Porque no podíamos llamarnos de otra forma.
La historia de la vanguardia artística europea se construye en los bares y cafés más que en los museos. El café Pombo, Ramón Gómez de la Serna y José Gutiérrez Solana constituyen una de las cimas de la modernidad española y un momento necesario para entender la historia de la cultura española, especialmente en el siglo XX. Un café viejuno ya en 1912, sin más historia que la de un castizo local de Madrid, se convirtió en una especie de templo para la élite más progresiva del arte y las letras gracias a la idea de Ramón de emular lo que algunos cafés parisinos habían representado para la vanguardia parisina o -salvando las necesarias distancias- el Cabaret Voltaire de Zurich para Dada. No se imitó a Le Lapin Agile ni se buscó una europeización a toda costa, como en Els Quatre Gats de Barcelona, donde había bebido el primer Picasso, que también pasó por Pombo sin que Pombo pasase por él. Allí se conocieron y se ignoraron el malagueño y Solana, allí se edificó un intento de vanguardia que no olvidaba la raíz hispánica del asunto. Allí se emborracharon, escribieron y dibujaron las luminarias de su tiempo. Las reuniones de Bergamín, Juan Ramón, Juan Gris o Gaya contaron con presencias tan extraordinarias como el mexicano Diego Rivera junto a currantes que cenaban a altas horas y bebían en el Madrid de la canalla.

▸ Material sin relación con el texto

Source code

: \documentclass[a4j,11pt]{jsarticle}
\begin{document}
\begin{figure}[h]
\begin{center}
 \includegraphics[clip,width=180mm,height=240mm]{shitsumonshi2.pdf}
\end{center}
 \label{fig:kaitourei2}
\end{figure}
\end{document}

Aquel templo tenía su sumo sacerdote en Ramón y sus feligreses en la modernidad de todas partes que quería formar parte de aquello. Tenía una especie de libro sagrado en el diario que el sacerdote iba escribiendo pero necesitaba la imagen del altar. Esa imagen la pintó Solana, al que luego Ramón devolvió el favor escribiendo tal vez la más deliciosa biografía de un artista escrita en España.